## About this exercise
Below are records that contain pictures; transcribe the text exactly and omit the pictures.

==============================

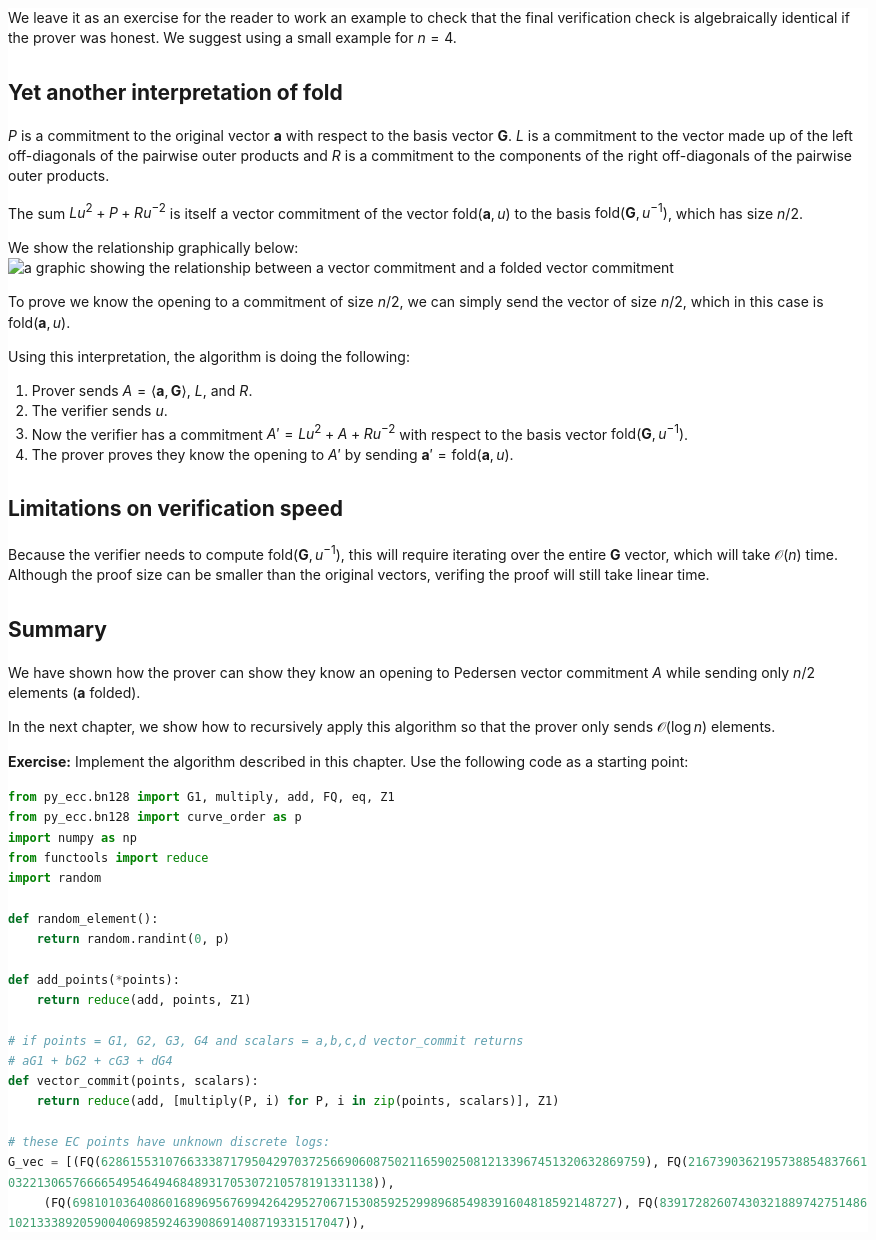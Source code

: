 We leave it as an exercise for the reader to work an example to check that the final verification check is algebraically identical if the prover was honest. We suggest using a small example for $n=4$.

## Yet another interpretation of $\mathsf{fold}$
$P$ is a commitment to the original vector $\mathbf{a}$ with respect to the basis vector $\mathbf{G}$. $L$ is a commitment to the vector made up of the left off-diagonals of the pairwise outer products and $R$ is a commitment to the components of the right off-diagonals of the pairwise outer products.

The sum $Lu^2 + P + Ru^{-2}$ is itself a vector commitment of the vector $\mathsf{fold}(\mathbf{a},u)$ to the basis $\mathsf{fold}(\mathbf{G}, u^{-1})$, which has size $n/2$.

We show the relationship graphically below:
![a graphic showing the relationship between a vector commitment and a folded vector commitment]([https://hackmd.io/_uploads/HJPpWqLlye.png](https://pub-32882f615aa84e4a94e1279ccf3ab85a.r2.dev/bulletproofs-06/folded-commitment.png))

To prove we know the opening to a commitment of size $n/2$, we can simply send the vector of size $n/2$, which in this case is $\mathsf{fold}(\mathbf{a},u)$.

Using this interpretation, the algorithm is doing the following:
1. Prover sends $A = \langle\mathbf{a},\mathbf{G}\rangle$, $L$, and $R$.
2. The verifier sends $u$.
3. Now the verifier has a commitment $A' = Lu^2 + A + Ru^{-2}$ with respect to the basis vector $\mathsf{fold}(\mathbf{G},u^{-1})$.
4. The prover proves they know the opening to $A'$ by sending $\mathbf{a}' =\mathsf{fold}(\mathbf{a}, u)$.

## Limitations on verification speed
Because the verifier needs to compute $\mathsf{fold}(\mathbf{G}, u^{-1})$, this will require iterating over the entire $\mathbf{G}$ vector, which will take $\mathcal{O}(n)$ time. Although the proof size can be smaller than the original vectors, verifing the proof will still take linear time.

## Summary
We have shown how the prover can show they know an opening to Pedersen vector commitment $A$ while sending only $n/2$ elements ($\mathbf{a}$ folded).

In the next chapter, we show how to recursively apply this algorithm so that the prover only sends $\mathcal{O}(\log n)$ elements.

**Exercise:** Implement the algorithm described in this chapter. Use the following code as a starting point:
```python
from py_ecc.bn128 import G1, multiply, add, FQ, eq, Z1
from py_ecc.bn128 import curve_order as p
import numpy as np
from functools import reduce
import random

def random_element():
    return random.randint(0, p)

def add_points(*points):
    return reduce(add, points, Z1)

# if points = G1, G2, G3, G4 and scalars = a,b,c,d vector_commit returns
# aG1 + bG2 + cG3 + dG4
def vector_commit(points, scalars):
    return reduce(add, [multiply(P, i) for P, i in zip(points, scalars)], Z1)

# these EC points have unknown discrete logs:
G_vec = [(FQ(6286155310766333871795042970372566906087502116590250812133967451320632869759), FQ(2167390362195738854837661032213065766665495464946848931705307210578191331138)),
     (FQ(6981010364086016896956769942642952706715308592529989685498391604818592148727), FQ(8391728260743032188974275148610213338920590040698592463908691408719331517047)),
```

==============================

## Response area
Source code

: We leave it as an exercise for the reader to work an example to check that the final verification check is algebraically identical if the prover was honest. We suggest using a small example for $n=4$.

## Yet another interpretation of $\mathsf{fold}$
$P$ is a commitment to the original vector $\mathbf{a}$ with respect to the basis vector $\mathbf{G}$. $L$ is a commitment to the vector made up of the left off-diagonals of the pairwise outer products and $R$ is a commitment to the components of the right off-diagonals of the pairwise outer products.

The sum $Lu^2 + P + Ru^{-2}$ is itself a vector commitment of the vector $\mathsf{fold}(\mathbf{a},u)$ to the basis $\mathsf{fold}(\mathbf{G}, u^{-1})$, which has size $n/2$.

We show the relationship graphically below:
![a graphic showing the relationship between a vector commitment and a folded vector commitment]([https://hackmd.io/_uploads/HJPpWqLlye.png](https://pub-32882f615aa84e4a94e1279ccf3ab85a.r2.dev/bulletproofs-06/folded-commitment.png))

To prove we know the opening to a commitment of size $n/2$, we can simply send the vector of size $n/2$, which in this case is $\mathsf{fold}(\mathbf{a},u)$.

Using this interpretation, the algorithm is doing the following:
1. Prover sends $A = \langle\mathbf{a},\mathbf{G}\rangle$, $L$, and $R$.
2. The verifier sends $u$.
3. Now the verifier has a commitment $A' = Lu^2 + A + Ru^{-2}$ with respect to the basis vector $\mathsf{fold}(\mathbf{G},u^{-1})$.
4. The prover proves they know the opening to $A'$ by sending $\mathbf{a}' =\mathsf{fold}(\mathbf{a}, u)$.

## Limitations on verification speed
Because the verifier needs to compute $\mathsf{fold}(\mathbf{G}, u^{-1})$, this will require iterating over the entire $\mathbf{G}$ vector, which will take $\mathcal{O}(n)$ time. Although the proof size can be smaller than the original vectors, verifing the proof will still take linear time.

## Summary
We have shown how the prover can show they know an opening to Pedersen vector commitment $A$ while sending only $n/2$ elements ($\mathbf{a}$ folded).

In the next chapter, we show how to recursively apply this algorithm so that the prover only sends $\mathcal{O}(\log n)$ elements.

**Exercise:** Implement the algorithm described in this chapter. Use the following code as a starting point:
```python
from py_ecc.bn128 import G1, multiply, add, FQ, eq, Z1
from py_ecc.bn128 import curve_order as p
import numpy as np
from functools import reduce
import random

def random_element():
    return random.randint(0, p)

def add_points(*points):
    return reduce(add, points, Z1)

# if points = G1, G2, G3, G4 and scalars = a,b,c,d vector_commit returns
# aG1 + bG2 + cG3 + dG4
def vector_commit(points, scalars):
    return reduce(add, [multiply(P, i) for P, i in zip(points, scalars)], Z1)

# these EC points have unknown discrete logs:
G_vec = [(FQ(6286155310766333871795042970372566906087502116590250812133967451320632869759), FQ(2167390362195738854837661032213065766665495464946848931705307210578191331138)),
     (FQ(6981010364086016896956769942642952706715308592529989685498391604818592148727), FQ(8391728260743032188974275148610213338920590040698592463908691408719331517047)),
```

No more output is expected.